Although the XG and XGlite specification do not actually specify polyphony, compatible tone generators generally provide a shared 32 notes of polyphony per 16 parts.
XG product history
- In 1994, the Yamaha MU80 tone generator was released as the first XG-compatible product.
- In 1995, the DB50XG Wave Blaster daughterboard was released. It interfaced with the Wave Blaster header on compatible computer sound cards in order to add XG support.
- In 1996, Yamaha introduced the MU10 tone generator module, often described as a "DB50XG in a case". Later in the year, the SW60XG ISA card for computers was released.
- In 1997, the Yamaha PSR-730 was released as the first XG-compatible keyboard. This year also saw XG being introduced into the QY-series portable sequencers, with the release of the QY70.
- In 1998, the SW1000XG PCI card combined a 32-part, 64-note polyphonic XG synthesizer with high-quality audio recording and mixing capabilities for computers. The same year, the 64-part, 128-note polyphonic MU128 tone generator module was introduced.
- In 1999, the MU500, MU1000 and MU2000 tone generator modules were released exclusively for the Japanese market. The same year, the PLG100-XG expansion card for compatible synthesizers was introduced internationally, enabling XG support on devices that did not meet the standard on their own.
Related products
- The Yamaha YMF7x0 and YMF7x4 chipsets for onboard and PCI computer sound cards had a scaled-down XG-compatible MIDI synth built-in.
- The DB60XG, a DB50XG with an analog input, was available only in Japan.
- The S-YXG50 SoftSynthesizer was an entirely software-based MIDI synth for Windows computers.
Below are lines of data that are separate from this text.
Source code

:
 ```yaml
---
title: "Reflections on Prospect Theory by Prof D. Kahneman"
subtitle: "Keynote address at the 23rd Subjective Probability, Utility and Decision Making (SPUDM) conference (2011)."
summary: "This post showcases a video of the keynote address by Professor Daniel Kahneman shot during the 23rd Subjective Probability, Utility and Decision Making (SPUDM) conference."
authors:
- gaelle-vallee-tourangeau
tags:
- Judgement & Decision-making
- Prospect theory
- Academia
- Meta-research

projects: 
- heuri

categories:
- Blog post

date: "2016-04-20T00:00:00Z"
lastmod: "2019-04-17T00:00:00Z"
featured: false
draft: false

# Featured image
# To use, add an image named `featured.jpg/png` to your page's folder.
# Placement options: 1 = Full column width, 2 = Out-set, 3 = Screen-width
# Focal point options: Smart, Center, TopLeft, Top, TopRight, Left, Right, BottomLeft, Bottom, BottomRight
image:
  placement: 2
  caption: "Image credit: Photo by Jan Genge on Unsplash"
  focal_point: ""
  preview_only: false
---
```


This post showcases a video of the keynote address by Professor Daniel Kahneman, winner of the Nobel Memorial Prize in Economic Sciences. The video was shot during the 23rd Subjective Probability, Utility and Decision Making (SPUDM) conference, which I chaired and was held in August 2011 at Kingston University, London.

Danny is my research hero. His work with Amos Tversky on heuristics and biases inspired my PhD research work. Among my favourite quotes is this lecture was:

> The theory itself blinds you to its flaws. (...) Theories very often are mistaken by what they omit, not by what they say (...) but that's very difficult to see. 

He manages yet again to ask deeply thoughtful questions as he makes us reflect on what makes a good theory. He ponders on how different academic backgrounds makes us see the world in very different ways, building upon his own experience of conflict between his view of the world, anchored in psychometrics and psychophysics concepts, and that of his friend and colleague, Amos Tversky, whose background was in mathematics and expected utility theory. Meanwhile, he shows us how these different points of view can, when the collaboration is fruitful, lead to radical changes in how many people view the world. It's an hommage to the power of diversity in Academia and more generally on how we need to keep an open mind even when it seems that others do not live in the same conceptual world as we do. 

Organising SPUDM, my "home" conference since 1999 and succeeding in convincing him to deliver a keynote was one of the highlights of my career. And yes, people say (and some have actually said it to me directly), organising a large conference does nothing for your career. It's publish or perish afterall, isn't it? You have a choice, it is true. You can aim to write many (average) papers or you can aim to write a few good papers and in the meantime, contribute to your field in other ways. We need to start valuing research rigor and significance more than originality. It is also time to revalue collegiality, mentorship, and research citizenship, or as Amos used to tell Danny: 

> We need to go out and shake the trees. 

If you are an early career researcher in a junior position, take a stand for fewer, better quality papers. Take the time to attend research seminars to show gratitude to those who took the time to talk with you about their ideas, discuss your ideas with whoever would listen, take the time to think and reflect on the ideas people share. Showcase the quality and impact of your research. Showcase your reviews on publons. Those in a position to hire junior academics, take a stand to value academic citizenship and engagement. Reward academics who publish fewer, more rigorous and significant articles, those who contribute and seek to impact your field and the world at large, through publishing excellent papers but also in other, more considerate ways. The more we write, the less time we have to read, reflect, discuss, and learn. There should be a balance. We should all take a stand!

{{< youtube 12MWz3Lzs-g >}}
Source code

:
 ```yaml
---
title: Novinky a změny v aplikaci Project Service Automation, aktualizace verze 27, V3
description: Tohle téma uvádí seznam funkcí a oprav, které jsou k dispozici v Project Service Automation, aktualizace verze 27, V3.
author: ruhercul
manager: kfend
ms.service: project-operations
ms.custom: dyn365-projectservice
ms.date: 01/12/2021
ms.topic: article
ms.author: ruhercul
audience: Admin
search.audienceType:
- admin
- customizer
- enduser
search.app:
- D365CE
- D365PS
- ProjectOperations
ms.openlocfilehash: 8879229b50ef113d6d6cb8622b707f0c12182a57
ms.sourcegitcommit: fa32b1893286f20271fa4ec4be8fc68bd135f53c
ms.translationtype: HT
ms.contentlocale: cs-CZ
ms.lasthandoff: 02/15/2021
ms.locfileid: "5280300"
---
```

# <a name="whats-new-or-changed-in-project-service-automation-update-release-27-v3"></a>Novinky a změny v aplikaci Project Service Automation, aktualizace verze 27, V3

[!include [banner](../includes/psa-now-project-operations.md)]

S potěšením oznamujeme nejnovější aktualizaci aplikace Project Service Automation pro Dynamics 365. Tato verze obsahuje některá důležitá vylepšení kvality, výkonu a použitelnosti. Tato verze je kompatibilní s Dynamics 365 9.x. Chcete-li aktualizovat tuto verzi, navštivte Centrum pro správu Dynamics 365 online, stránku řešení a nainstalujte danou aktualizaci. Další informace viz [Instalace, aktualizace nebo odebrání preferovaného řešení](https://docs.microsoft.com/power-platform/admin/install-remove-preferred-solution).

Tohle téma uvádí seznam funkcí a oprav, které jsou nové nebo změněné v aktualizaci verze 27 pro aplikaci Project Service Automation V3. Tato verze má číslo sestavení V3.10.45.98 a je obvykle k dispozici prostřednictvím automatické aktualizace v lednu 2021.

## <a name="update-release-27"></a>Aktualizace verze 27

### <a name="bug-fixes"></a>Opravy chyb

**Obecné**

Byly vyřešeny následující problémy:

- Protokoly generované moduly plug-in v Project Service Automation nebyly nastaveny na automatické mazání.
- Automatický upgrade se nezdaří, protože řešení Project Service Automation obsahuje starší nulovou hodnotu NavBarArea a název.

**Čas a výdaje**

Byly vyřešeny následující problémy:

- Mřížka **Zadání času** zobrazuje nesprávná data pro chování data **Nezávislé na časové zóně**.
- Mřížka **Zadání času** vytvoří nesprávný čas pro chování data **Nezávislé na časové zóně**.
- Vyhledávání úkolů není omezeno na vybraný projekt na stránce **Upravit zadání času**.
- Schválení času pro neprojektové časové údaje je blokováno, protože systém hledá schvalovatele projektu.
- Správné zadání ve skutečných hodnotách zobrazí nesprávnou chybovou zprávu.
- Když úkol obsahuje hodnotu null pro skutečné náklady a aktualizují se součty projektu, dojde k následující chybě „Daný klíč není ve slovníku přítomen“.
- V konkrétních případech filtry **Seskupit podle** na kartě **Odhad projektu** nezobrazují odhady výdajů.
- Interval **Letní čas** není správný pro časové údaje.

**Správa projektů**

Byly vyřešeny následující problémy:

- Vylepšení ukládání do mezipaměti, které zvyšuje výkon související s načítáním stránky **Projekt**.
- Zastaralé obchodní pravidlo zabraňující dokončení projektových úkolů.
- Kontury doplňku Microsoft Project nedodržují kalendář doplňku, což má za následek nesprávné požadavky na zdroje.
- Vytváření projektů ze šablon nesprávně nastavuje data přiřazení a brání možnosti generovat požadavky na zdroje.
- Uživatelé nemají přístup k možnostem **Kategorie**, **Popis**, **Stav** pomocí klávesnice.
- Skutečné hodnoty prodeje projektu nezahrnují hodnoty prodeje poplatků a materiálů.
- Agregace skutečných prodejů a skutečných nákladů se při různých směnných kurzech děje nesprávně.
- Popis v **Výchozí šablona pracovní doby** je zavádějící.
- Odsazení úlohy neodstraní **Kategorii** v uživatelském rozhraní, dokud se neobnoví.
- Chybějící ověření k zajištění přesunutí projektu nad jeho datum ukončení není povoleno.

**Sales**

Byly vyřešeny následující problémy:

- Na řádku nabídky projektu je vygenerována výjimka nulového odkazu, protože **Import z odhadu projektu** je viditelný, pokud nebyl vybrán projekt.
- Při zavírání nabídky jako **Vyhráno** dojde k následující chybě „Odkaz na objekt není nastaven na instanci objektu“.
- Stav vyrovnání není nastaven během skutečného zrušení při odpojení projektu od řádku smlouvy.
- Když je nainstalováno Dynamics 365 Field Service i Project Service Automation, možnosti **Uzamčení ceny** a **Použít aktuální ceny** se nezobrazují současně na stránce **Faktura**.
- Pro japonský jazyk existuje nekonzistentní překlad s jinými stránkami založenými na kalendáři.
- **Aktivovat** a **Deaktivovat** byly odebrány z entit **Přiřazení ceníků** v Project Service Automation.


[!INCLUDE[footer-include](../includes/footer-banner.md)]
It used the original 4 MB XG wavetable, but could optionally make use of a lower quality 2 MB sound set to perform better on less powerful systems.
Other manufacturers
Korg's earlier NS5R also included a Wave Blaster port, and was technically identical to the NX5R. It did not, however, come with any pre-installed boards.
Korg's N1, N5, N264 and N364 keyboards and the N1R module did contain sound maps intended for XG song data playback, but full compatibility could not be certified. These instruments thus only carry the GM logo.